From the Riksstroke, Medicine, Department of Public Health and Clinical Medicine, Umeå University, Sweden.
Stroke. 2015 Mar;46(3):806-12. doi: 10.1161/STROKEAHA.114.007212. Epub 2015 Feb 5.
In many countries, including Sweden, initiatives have been taken to reduce between-hospital differences in the quality of stroke services. We have explored to what extent hospital type (university, specialized nonuniversity, or community hospital) influences hospital performance.
Riksstroke collects clinical data during hospital stay (national coverage 94%). Follow-up data at 3 months were collected using administrative registers and a questionnaire completed by surviving patients (response rate 88%). Structural data were collected from a questionnaire completed by hospital staff (response rate 100%). Multivariate analyses with adjustment for clustering were used to test differences between types of hospitals.

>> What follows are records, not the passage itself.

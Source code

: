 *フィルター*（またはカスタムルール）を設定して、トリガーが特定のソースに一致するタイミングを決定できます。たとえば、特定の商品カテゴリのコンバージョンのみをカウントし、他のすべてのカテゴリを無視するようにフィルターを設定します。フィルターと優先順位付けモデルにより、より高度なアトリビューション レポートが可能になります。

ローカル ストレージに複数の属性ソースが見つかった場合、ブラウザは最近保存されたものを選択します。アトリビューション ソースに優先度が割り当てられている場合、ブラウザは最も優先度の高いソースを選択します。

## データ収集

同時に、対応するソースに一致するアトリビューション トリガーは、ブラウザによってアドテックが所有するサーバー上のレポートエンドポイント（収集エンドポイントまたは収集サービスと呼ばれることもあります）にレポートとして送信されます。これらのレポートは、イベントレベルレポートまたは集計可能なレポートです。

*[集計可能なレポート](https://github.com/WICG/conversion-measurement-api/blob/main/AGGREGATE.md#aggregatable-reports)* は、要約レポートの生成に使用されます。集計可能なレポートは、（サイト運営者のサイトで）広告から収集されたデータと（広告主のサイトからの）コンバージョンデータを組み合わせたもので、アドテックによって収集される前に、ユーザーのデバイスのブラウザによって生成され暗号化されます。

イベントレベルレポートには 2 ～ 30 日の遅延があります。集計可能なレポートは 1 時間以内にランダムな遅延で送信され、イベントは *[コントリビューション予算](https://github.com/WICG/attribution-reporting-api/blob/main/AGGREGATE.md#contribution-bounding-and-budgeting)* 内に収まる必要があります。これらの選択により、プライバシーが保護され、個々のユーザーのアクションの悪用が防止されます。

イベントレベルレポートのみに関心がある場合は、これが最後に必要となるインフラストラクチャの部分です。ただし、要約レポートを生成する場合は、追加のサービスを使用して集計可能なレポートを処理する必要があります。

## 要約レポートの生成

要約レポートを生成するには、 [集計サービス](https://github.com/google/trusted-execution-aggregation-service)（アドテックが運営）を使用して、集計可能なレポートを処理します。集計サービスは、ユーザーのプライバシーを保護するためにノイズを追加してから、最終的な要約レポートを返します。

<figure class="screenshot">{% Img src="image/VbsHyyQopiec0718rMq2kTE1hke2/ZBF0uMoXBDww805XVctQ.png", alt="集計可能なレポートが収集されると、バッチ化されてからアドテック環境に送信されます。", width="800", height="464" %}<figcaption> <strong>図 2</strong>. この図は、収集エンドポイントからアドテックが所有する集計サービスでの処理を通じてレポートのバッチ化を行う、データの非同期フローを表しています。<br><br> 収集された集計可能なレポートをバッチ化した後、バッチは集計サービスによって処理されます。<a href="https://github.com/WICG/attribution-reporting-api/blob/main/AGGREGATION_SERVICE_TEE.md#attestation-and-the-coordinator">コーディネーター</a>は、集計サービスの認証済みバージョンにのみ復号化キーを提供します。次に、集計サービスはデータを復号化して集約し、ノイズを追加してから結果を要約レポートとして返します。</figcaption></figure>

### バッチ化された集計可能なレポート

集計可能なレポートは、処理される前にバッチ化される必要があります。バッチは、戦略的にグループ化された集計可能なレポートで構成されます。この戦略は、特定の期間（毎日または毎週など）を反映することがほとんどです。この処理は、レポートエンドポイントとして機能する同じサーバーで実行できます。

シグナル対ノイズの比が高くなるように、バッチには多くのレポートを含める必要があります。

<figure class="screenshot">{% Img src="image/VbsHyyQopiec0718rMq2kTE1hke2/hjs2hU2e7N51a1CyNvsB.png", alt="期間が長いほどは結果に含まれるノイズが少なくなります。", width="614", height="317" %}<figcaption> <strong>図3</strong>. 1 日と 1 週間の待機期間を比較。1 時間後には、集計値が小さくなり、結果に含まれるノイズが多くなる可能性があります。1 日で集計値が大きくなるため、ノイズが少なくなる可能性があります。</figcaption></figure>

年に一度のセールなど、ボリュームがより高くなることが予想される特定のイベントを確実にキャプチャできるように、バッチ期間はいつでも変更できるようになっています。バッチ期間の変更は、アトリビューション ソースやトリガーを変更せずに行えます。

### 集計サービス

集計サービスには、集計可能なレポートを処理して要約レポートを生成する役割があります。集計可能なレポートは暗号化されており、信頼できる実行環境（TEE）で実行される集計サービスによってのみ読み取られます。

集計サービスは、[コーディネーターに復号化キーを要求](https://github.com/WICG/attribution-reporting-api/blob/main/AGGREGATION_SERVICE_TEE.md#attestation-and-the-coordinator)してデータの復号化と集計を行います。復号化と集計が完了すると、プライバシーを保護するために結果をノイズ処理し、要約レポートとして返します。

The proportion of patients admitted directly to a stroke unit was highest in community hospitals and lowest in university hospitals. Magnetic resonance, carotid imaging, and thrombectomy were more frequently performed in university hospitals, and the door-to-needle time for thrombolysis was shorter. Secondary prevention with antihypertensive drugs was used less often, and outpatient follow-up was less frequent in university hospitals. Fewer patients in community hospitals were dissatisfied with their rehabilitation. After adjusting for possible confounders, poor outcome (dead or activities of daily living dependency 3 months after stroke) was not significantly different between the 3 types of hospital.
In a setting with national stroke guidelines, stroke units in all hospitals, and measurement of hospital performance and benchmarking, outcome (after case-mix adjustment) is similar in university, specialized nonuniversity, and community hospitals. There seems to be fewer barriers to organizing well-functioning stroke services in community hospitals compared with university hospitals.
在许多国家,包括瑞典,都采取了措施来减少医院间在卒中服务质量方面的差异。我们探讨了医院类型(大学医院、专科非大学医院或社区医院)对医院绩效的影响程度。
Riksstroke 在住院期间收集临床数据(全国覆盖率 94%)。通过行政登记和由幸存患者完成的问卷收集 3 个月的随访数据(应答率为 88%)。通过医院工作人员填写问卷收集结构数据(应答率为 100%)。使用多变量分析,并对聚类进行调整,以检验不同类型医院之间的差异。
直接收治于卒中单元的患者比例在社区医院最高,在大学医院最低。磁共振成像、颈动脉成像和取栓术在大学医院更常进行,溶栓的门到针时间更短。大学医院使用降压药物进行二级预防的比例较低,门诊随访也较少。较少的患者对康复不满意。在调整可能的混杂因素后,3 种类型医院的 3 个月卒中后不良结局(死亡或日常生活活动依赖)没有显著差异。
在有国家卒中指南、所有医院均设立卒中单元以及医院绩效测量和基准测试的环境下,大学医院、专科非大学医院和社区医院的结局(经病例组合调整后)相似。与大学医院相比,在社区医院组织运作良好的卒中服务似乎障碍更少。